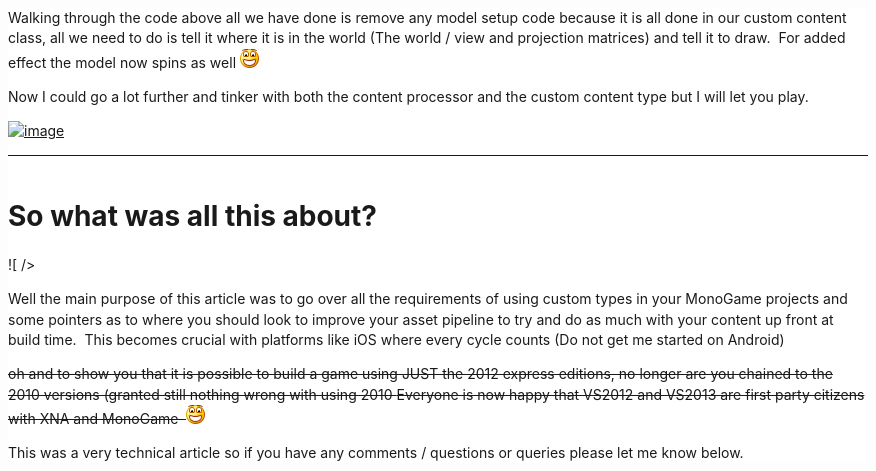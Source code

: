 Walking through the code above all we have done is remove any model setup code because it is all done in our custom content class, all we need to do is tell it where it is in the world (The world / view and projection matrices) and tell it to draw.&nbsp; For added effect the model now spins as well ![Open-mouthed smile](/Images/wordpress/2013/05/wlEmoticon-openmouthedsmile1.png)

Now I could go a lot further and tinker with both the content processor and the custom content type but I will let you play.

[![image](/Images/wordpress/2013/05/image_thumb34.png "image")](/Images/wordpress/2013/05/image35.png)

* * *

# So what was all this about?

![ /></p>
<p>Well the main purpose of this article was to go over all the requirements of using custom types in your MonoGame projects and some pointers as to where you should look to improve your asset pipeline to try and do as much with your content up front at build time.  This becomes crucial with platforms like iOS where every cycle counts (Do not get me started on Android)</p>
<p><del>oh and to show you that it is possible to build a game using JUST the 2012 express editions, no longer are you chained to the 2010 versions (granted still nothing wrong with using 2010 <img class=](http://www.dontwasteyourtime.co.uk/wp-content/uploads/2012/03/so_long_fish.jpg))

Everyone is now happy that VS2012 and VS2013 are first party citizens with XNA and MonoGame&nbsp; ![Open-mouthed smile](/Images/wordpress/2013/05/wlEmoticon-openmouthedsmile1.png)

This was a very technical article so if you have any comments / questions or queries please let me know below.


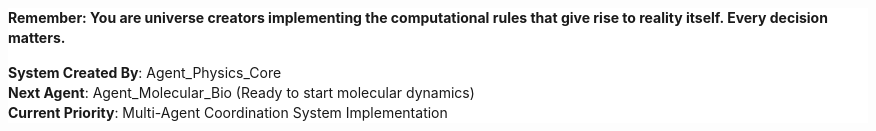 
**Remember: You are universe creators implementing the computational rules that give rise to reality itself. Every decision matters.**

**System Created By**: Agent_Physics_Core  
**Next Agent**: Agent_Molecular_Bio (Ready to start molecular dynamics)  
**Current Priority**: Multi-Agent Coordination System Implementation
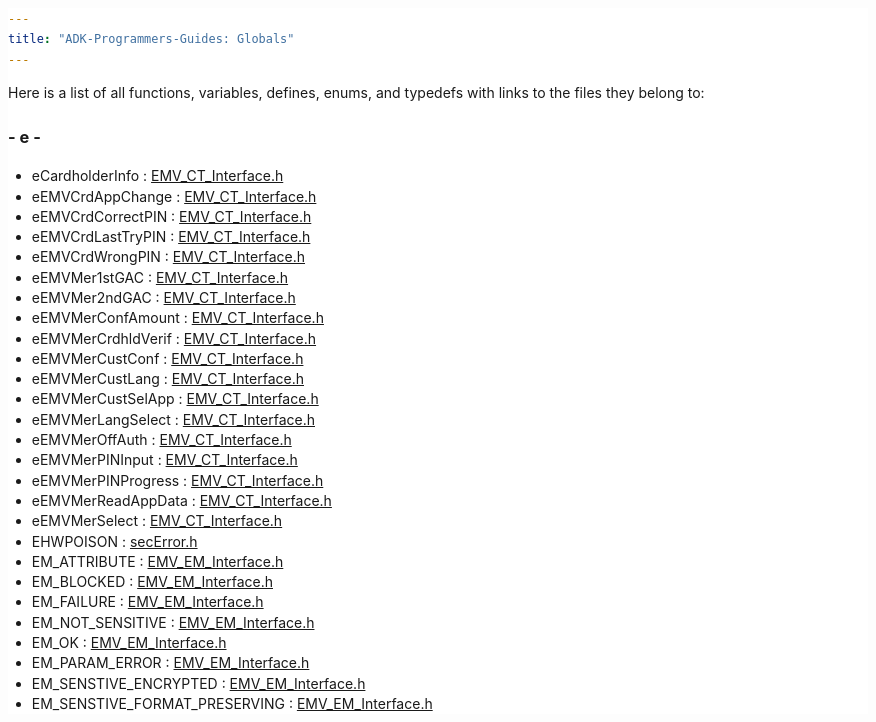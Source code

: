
 ```yaml
---
title: "ADK-Programmers-Guides: Globals"
---
```


Here is a list of all functions, variables, defines, enums, and typedefs with links to the files they belong to:

### - e -

- eCardholderInfo : <a href="group___c_a_r_d_h_o_l_d_e_r___i_n_f_o.md#gac55e7ad56ad5c7a9598bfd06615016c2">EMV_CT_Interface.h</a>
- eEMVCrdAppChange : <a href="group___c_a_r_d_h_o_l_d_e_r___i_n_f_o.md#ga9e2021d00efc18caa1ac904c73410964">EMV_CT_Interface.h</a>
- eEMVCrdCorrectPIN : <a href="group___c_a_r_d_h_o_l_d_e_r___i_n_f_o.md#gad4bbd00d0dbc50510fec71bd0ec9b702">EMV_CT_Interface.h</a>
- eEMVCrdLastTryPIN : <a href="group___c_a_r_d_h_o_l_d_e_r___i_n_f_o.md#ga0d0b71673b210ace78250dc578163862">EMV_CT_Interface.h</a>
- eEMVCrdWrongPIN : <a href="group___c_a_r_d_h_o_l_d_e_r___i_n_f_o.md#gaa309a81a78e72f63e55e2ec617343643">EMV_CT_Interface.h</a>
- eEMVMer1stGAC : <a href="group___m_e_r_c_h___i_n_f_o.md#gaaa61dde998d29bce6435f852f3a7ec8d">EMV_CT_Interface.h</a>
- eEMVMer2ndGAC : <a href="group___m_e_r_c_h___i_n_f_o.md#gafb62897461019543202defbd3d4231fa">EMV_CT_Interface.h</a>
- eEMVMerConfAmount : <a href="group___m_e_r_c_h___i_n_f_o.md#ga2b7628c4331907741bd44b67ccbaae1a">EMV_CT_Interface.h</a>
- eEMVMerCrdhldVerif : <a href="group___m_e_r_c_h___i_n_f_o.md#gab3fd51c1cb0ca797580f6635ef44276b">EMV_CT_Interface.h</a>
- eEMVMerCustConf : <a href="group___m_e_r_c_h___i_n_f_o.md#gaa9cbf421a5e8ac4216da4f49dd654dcc">EMV_CT_Interface.h</a>
- eEMVMerCustLang : <a href="group___m_e_r_c_h___i_n_f_o.md#ga7a0c0b31ef3ae1cb505123478b7a5f9b">EMV_CT_Interface.h</a>
- eEMVMerCustSelApp : <a href="group___m_e_r_c_h___i_n_f_o.md#ga92a91480d386cbc459c1b0a9d5efa3c8">EMV_CT_Interface.h</a>
- eEMVMerLangSelect : <a href="group___m_e_r_c_h___i_n_f_o.md#ga75b0cf1ca7dd63d1449948e789163cd7">EMV_CT_Interface.h</a>
- eEMVMerOffAuth : <a href="group___m_e_r_c_h___i_n_f_o.md#ga4d213be2d5a688d4b3f3b692bedf190f">EMV_CT_Interface.h</a>
- eEMVMerPINInput : <a href="group___m_e_r_c_h___i_n_f_o.md#gab830a7d247d68d0e32880edf1b16e08d">EMV_CT_Interface.h</a>
- eEMVMerPINProgress : <a href="group___m_e_r_c_h___i_n_f_o.md#ga21f052d4ba0f1a5b292331ae1f4d4d5b">EMV_CT_Interface.h</a>
- eEMVMerReadAppData : <a href="group___m_e_r_c_h___i_n_f_o.md#ga322e5af777fcd826a43cabd502877e16">EMV_CT_Interface.h</a>
- eEMVMerSelect : <a href="group___m_e_r_c_h___i_n_f_o.md#ga1b3bb8258a238ebfdc06b165e68fd132">EMV_CT_Interface.h</a>
- EHWPOISON : <a href="sec_error_8h.md#a7ac6735b364cb147c6ce8b887506a281">secError.h</a>
- EM_ATTRIBUTE : <a href="_e_m_v___e_m___interface_8h.md#a78c621aa7637de09eabc74b9ac450cbaacf249f526bf4db771494db24ca476e74">EMV_EM_Interface.h</a>
- EM_BLOCKED : <a href="_e_m_v___e_m___interface_8h.md#a78c621aa7637de09eabc74b9ac450cbaa8881632fec5d793d9b3381c8d8ee803a">EMV_EM_Interface.h</a>
- EM_FAILURE : <a href="_e_m_v___e_m___interface_8h.md#a78c621aa7637de09eabc74b9ac450cbaa84750ccc2863a3b3f8af1f12cf4dc26a">EMV_EM_Interface.h</a>
- EM_NOT_SENSITIVE : <a href="_e_m_v___e_m___interface_8h.md#a78c621aa7637de09eabc74b9ac450cbaa7387a993b4f9b352214e93c348be1f5a">EMV_EM_Interface.h</a>
- EM_OK : <a href="_e_m_v___e_m___interface_8h.md#a78c621aa7637de09eabc74b9ac450cbaa1d721c0d6412a32e0908f41ea4bab010">EMV_EM_Interface.h</a>
- EM_PARAM_ERROR : <a href="_e_m_v___e_m___interface_8h.md#a78c621aa7637de09eabc74b9ac450cbaa1a0929da5fdea29667f453392453afb7">EMV_EM_Interface.h</a>
- EM_SENSTIVE_ENCRYPTED : <a href="_e_m_v___e_m___interface_8h.md#a78c621aa7637de09eabc74b9ac450cbaa404f17f09840048050093143b0643215">EMV_EM_Interface.h</a>
- EM_SENSTIVE_FORMAT_PRESERVING : <a href="_e_m_v___e_m___interface_8h.md#a78c621aa7637de09eabc74b9ac450cbaabe3a18a6a1d33197e354173f8c9716b0">EMV_EM_Interface.h</a>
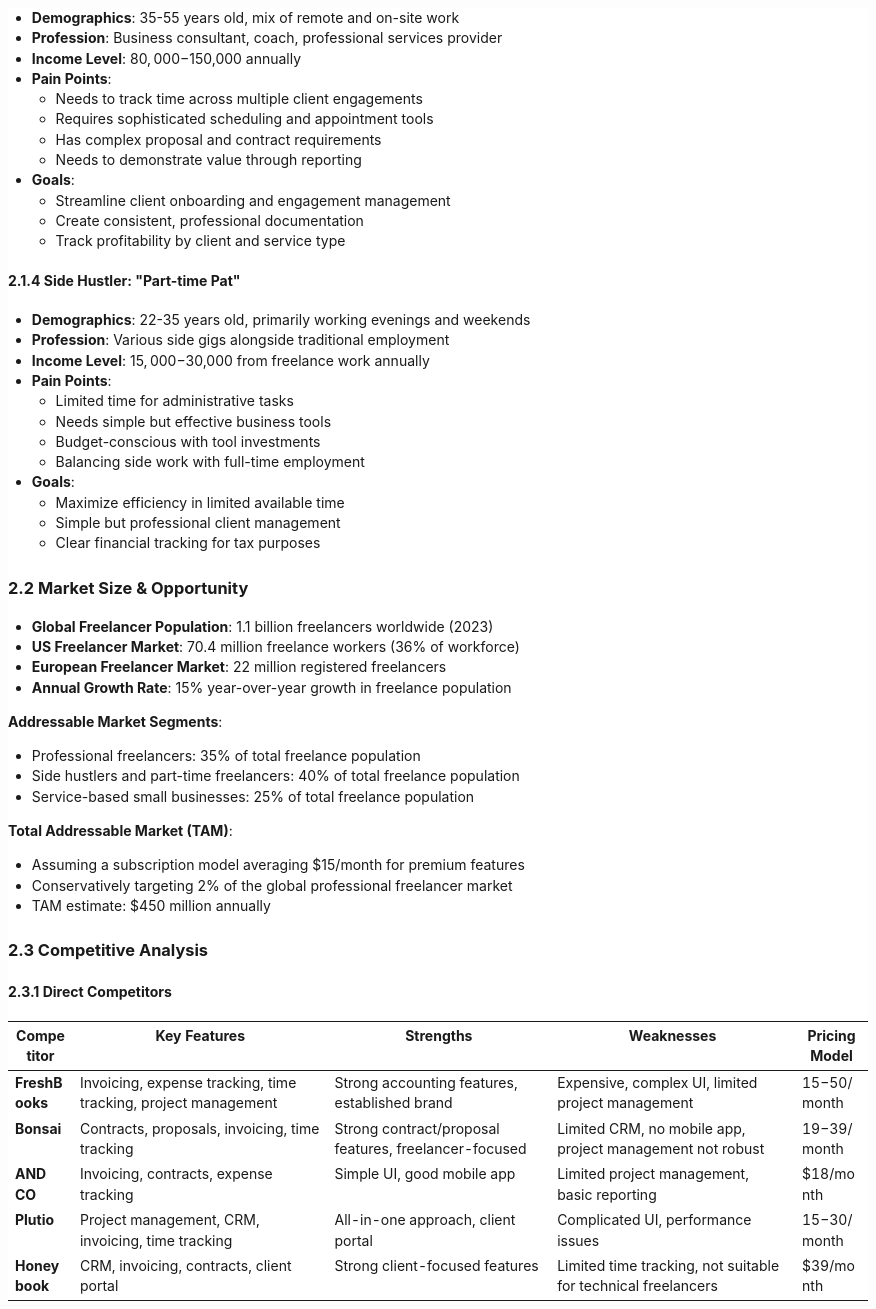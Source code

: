- **Demographics**: 35-55 years old, mix of remote and on-site work
- **Profession**: Business consultant, coach, professional services provider
- **Income Level**: $80,000-$150,000 annually
- **Pain Points**:
  - Needs to track time across multiple client engagements
  - Requires sophisticated scheduling and appointment tools
  - Has complex proposal and contract requirements
  - Needs to demonstrate value through reporting
- **Goals**:
  - Streamline client onboarding and engagement management
  - Create consistent, professional documentation
  - Track profitability by client and service type

#### 2.1.4 Side Hustler: "Part-time Pat"

- **Demographics**: 22-35 years old, primarily working evenings and weekends
- **Profession**: Various side gigs alongside traditional employment
- **Income Level**: $15,000-$30,000 from freelance work annually
- **Pain Points**:
  - Limited time for administrative tasks
  - Needs simple but effective business tools
  - Budget-conscious with tool investments
  - Balancing side work with full-time employment
- **Goals**:
  - Maximize efficiency in limited available time
  - Simple but professional client management
  - Clear financial tracking for tax purposes

### 2.2 Market Size & Opportunity

- **Global Freelancer Population**: 1.1 billion freelancers worldwide (2023)
- **US Freelancer Market**: 70.4 million freelance workers (36% of workforce)
- **European Freelancer Market**: 22 million registered freelancers
- **Annual Growth Rate**: 15% year-over-year growth in freelance population

**Addressable Market Segments**:
- Professional freelancers: 35% of total freelance population
- Side hustlers and part-time freelancers: 40% of total freelance population
- Service-based small businesses: 25% of total freelance population

**Total Addressable Market (TAM)**:
- Assuming a subscription model averaging $15/month for premium features
- Conservatively targeting 2% of the global professional freelancer market
- TAM estimate: $450 million annually

### 2.3 Competitive Analysis

#### 2.3.1 Direct Competitors

| Competitor | Key Features | Strengths | Weaknesses | Pricing Model |
|------------|--------------|-----------|------------|---------------|
| **FreshBooks** | Invoicing, expense tracking, time tracking, project management | Strong accounting features, established brand | Expensive, complex UI, limited project management | $15-$50/month |
| **Bonsai** | Contracts, proposals, invoicing, time tracking | Strong contract/proposal features, freelancer-focused | Limited CRM, no mobile app, project management not robust | $19-$39/month |
| **AND CO** | Invoicing, contracts, expense tracking | Simple UI, good mobile app | Limited project management, basic reporting | $18/month |
| **Plutio** | Project management, CRM, invoicing, time tracking | All-in-one approach, client portal | Complicated UI, performance issues | $15-$30/month |
| **Honeybook** | CRM, invoicing, contracts, client portal | Strong client-focused features | Limited time tracking, not suitable for technical freelancers | $39/month |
..............................
- The problem -
Reproduce the opening lines of the material above exactly, ending with the line that contains "<p>Well the main". Omit every picture.

- Completed task -
Source code

: Walking through the code above all we have done is remove any model setup code because it is all done in our custom content class, all we need to do is tell it where it is in the world (The world / view and projection matrices) and tell it to draw.&nbsp; For added effect the model now spins as well ![Open-mouthed smile](/Images/wordpress/2013/05/wlEmoticon-openmouthedsmile1.png)

Now I could go a lot further and tinker with both the content processor and the custom content type but I will let you play.

[![image](/Images/wordpress/2013/05/image_thumb34.png "image")](/Images/wordpress/2013/05/image35.png)

* * *

# So what was all this about?

![ /></p>
<p>Well the main purpose of this article was to go over all the requirements of using custom types in your MonoGame projects and some pointers as to where you should look to improve your asset pipeline to try and do as much with your content up front at build time.  This becomes crucial with platforms like iOS where every cycle counts (Do not get me started on Android)</p>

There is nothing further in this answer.